There was, of course, the Teapot Dome scandal that implicated major figures in his administration, but there was never any evidence that the president himself participated in any venality. As Theodore Roosevelt’s daughter, Alice Roosevelt Longworth, put it, “Harding wasn’t a bad man. He was just a slob.”
The academic surveys also consistently place near the bottom James Buchanan, of Pennsylvania. Now here’s a man who truly lacked character and watched helplessly as his country descended into the worst crisis of its history. He stepped into the presidency with a blatant lie to the American people. In his inaugural address, he promised he would accept whatever judgment the Supreme Court rendered in the looming Dred Scott case. What he didn’t tell the American people was that he already knew what that judgment was going to be (gleaned through highly inappropriate conversations with justices). This is political cynicism of the rankest sort.
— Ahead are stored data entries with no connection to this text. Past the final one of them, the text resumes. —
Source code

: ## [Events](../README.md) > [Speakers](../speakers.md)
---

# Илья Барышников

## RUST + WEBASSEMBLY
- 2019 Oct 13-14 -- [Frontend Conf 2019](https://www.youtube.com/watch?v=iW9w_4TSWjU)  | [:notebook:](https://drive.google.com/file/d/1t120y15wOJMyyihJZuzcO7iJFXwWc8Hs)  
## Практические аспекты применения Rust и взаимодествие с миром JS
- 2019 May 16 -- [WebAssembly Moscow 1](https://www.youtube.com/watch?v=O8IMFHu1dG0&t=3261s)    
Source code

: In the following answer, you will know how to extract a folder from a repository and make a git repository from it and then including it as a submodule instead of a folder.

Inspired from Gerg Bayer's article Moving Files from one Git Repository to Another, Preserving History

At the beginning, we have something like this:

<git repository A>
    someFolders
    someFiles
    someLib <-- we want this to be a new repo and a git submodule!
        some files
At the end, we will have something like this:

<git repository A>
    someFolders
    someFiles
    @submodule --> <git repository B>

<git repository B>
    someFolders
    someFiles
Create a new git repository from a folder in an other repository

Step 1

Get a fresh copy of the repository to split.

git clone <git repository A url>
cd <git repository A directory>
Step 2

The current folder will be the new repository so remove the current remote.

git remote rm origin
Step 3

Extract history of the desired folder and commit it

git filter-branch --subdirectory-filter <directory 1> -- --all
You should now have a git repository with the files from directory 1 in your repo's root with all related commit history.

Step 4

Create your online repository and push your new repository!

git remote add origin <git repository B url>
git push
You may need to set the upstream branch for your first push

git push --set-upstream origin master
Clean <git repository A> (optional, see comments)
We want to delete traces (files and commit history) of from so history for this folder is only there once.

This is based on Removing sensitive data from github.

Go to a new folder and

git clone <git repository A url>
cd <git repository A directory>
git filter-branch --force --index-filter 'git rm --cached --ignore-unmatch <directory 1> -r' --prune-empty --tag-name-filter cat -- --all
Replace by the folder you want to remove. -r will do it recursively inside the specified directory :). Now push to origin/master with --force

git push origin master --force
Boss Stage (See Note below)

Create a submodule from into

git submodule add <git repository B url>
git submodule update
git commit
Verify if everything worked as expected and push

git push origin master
But Buchanan’s failed presidency points to what may be a pertinent distinction in assessing presidential failure. Buchanan was crushed by events that proved too powerful for his own weak leadership. And so the country moved inexorably into one of the worst crises in its history. But Buchanan didn’t create the crisis; he merely was too wispy and vacillating to get control of it and thus lead the nation to some kind of resolution. It took his successor, Abraham Lincoln, to do that.
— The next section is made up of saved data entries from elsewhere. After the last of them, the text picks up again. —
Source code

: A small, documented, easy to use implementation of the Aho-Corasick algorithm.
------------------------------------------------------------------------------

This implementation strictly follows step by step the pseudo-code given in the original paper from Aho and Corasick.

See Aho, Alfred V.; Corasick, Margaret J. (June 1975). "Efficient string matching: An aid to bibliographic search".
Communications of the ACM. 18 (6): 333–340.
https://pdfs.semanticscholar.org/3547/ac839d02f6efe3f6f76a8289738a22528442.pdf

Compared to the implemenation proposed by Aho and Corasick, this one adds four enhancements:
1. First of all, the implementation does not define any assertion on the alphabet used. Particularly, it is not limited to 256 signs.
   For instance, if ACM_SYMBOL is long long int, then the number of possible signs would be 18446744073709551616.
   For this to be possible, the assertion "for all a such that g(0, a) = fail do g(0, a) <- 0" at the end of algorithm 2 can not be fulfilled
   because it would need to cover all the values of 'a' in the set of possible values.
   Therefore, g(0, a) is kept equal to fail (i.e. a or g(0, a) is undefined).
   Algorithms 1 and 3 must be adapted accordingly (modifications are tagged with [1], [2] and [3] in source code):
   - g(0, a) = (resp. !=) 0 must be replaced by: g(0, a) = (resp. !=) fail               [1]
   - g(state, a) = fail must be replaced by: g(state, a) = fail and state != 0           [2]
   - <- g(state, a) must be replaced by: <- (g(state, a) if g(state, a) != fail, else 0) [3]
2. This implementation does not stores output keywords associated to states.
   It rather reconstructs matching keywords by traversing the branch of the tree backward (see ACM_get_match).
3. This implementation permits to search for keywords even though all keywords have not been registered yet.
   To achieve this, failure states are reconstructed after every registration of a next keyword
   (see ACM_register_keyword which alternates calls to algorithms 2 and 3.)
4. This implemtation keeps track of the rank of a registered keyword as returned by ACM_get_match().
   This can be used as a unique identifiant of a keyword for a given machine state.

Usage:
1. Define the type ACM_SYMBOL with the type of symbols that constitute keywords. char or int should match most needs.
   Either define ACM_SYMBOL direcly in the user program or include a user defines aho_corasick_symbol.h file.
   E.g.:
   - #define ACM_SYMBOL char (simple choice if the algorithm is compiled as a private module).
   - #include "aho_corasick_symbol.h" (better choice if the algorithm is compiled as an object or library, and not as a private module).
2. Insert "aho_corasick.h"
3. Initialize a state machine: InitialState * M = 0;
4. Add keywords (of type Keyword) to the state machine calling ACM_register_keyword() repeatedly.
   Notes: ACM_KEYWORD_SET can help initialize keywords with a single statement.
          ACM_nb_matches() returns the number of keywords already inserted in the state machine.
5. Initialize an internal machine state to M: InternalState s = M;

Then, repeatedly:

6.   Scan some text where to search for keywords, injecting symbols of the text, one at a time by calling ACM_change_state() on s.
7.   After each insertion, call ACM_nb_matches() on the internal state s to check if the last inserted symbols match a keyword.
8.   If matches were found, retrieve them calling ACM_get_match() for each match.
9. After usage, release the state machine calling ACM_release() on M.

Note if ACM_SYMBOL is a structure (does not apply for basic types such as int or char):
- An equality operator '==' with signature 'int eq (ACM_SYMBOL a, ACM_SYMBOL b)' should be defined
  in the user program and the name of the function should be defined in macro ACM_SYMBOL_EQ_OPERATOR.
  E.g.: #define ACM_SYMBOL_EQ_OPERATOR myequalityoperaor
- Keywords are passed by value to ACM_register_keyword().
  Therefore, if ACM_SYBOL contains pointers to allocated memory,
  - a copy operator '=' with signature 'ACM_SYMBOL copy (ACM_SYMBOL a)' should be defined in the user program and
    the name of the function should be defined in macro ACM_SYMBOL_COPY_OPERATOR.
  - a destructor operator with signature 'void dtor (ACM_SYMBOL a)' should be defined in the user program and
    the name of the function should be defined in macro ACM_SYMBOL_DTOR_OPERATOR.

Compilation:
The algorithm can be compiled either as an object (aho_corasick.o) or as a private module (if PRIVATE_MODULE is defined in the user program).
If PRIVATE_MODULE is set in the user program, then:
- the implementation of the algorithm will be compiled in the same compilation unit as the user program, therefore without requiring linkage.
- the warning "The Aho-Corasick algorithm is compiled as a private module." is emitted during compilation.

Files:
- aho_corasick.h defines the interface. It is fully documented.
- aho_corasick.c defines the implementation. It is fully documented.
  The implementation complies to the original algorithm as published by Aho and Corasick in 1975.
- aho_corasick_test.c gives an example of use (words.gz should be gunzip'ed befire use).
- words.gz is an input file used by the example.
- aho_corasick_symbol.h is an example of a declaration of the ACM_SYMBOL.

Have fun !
That illustrates the difference between failure of omission and failure of commission—the difference between presidents who couldn’t handle gathering crises and presidents who actually created the crises.
In the realm of commission failure, three presidents come to mind—Woodrow Wilson, Richard Nixon and George W. Bush. Bear in mind here that nearly all failed presidents have their defenders, who argue, sometimes with elaborate rationales, that the perceived failure wasn’t really failure or that it wasn’t really the fault of this particular president. We see this in stark reality in our own time, with the ongoing debates about the presidency of the second Bush, reflected in the reaction to senator Rand Paul’s recent suggestion that GOP hawks, with their incessant calls for U.S. intrusion into the lands of Islam, contributed to the rise of the violent radicalism of the Islamic State.
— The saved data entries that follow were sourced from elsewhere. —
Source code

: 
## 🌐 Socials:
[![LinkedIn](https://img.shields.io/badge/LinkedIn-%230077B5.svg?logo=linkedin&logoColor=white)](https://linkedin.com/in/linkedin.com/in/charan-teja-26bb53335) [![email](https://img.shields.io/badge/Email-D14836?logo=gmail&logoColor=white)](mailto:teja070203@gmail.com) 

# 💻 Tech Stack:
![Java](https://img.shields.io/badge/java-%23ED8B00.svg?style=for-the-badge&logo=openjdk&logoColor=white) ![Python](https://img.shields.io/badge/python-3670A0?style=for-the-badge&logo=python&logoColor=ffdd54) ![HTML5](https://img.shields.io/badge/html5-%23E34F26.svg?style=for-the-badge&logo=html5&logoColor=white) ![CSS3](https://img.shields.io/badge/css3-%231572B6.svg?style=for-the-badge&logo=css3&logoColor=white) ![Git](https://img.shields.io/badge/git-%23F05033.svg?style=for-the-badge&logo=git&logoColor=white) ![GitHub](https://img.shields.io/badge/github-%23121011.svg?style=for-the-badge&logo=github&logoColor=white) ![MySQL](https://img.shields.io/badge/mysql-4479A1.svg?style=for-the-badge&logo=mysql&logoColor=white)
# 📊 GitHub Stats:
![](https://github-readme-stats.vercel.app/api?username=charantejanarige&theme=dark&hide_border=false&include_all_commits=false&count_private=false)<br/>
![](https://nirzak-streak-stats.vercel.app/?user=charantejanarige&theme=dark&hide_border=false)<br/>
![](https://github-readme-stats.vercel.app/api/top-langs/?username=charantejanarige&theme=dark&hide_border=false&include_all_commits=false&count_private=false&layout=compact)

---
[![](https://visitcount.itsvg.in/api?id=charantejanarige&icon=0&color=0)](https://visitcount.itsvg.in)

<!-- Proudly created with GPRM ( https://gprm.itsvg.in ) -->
The prevailing view of Bush is that his invasion of Iraq, the greatest example in American history of what is known as “preventive war,” proved to be one of the most colossal foreign policy blunders in all of American history, if not actually the greatest. According to this view, Bush destabilized the Middle East, essentially lit it on fire and fostered the resultant rise of the Islamic State and the deepening sectarian war between Sunni and Shia Muslims in the region. Where this all leads, nobody can tell, but clearly it is going to play out, with devastating consequences, for a long time to come.
But of course there are those who deny that Bush created all this chaos. No, they say, Bush actually had Iraq under control and it was his hapless successor, Barack Obama, who let it all fall apart again by not maintaining a U.S. military force in the country. This is the minority view, embraced tenaciously by many people with a need to gloss over their own complicity in the mess.
There is little doubt that history eventually will fix upon the majority view—that Bush unleashed the surge of chaos, bloodshed and misery that now has the region in its grip. As Princeton’s Sean Wilentz wrote in 2006, when Bush still sat in the Oval Office, “Many historians are now wondering whether Bush, in fact, will be remembered as the very worst president in all of American history.” And bear in mind that Bush also presided over the emergence of one of the most devastating financial crises in the country’s history.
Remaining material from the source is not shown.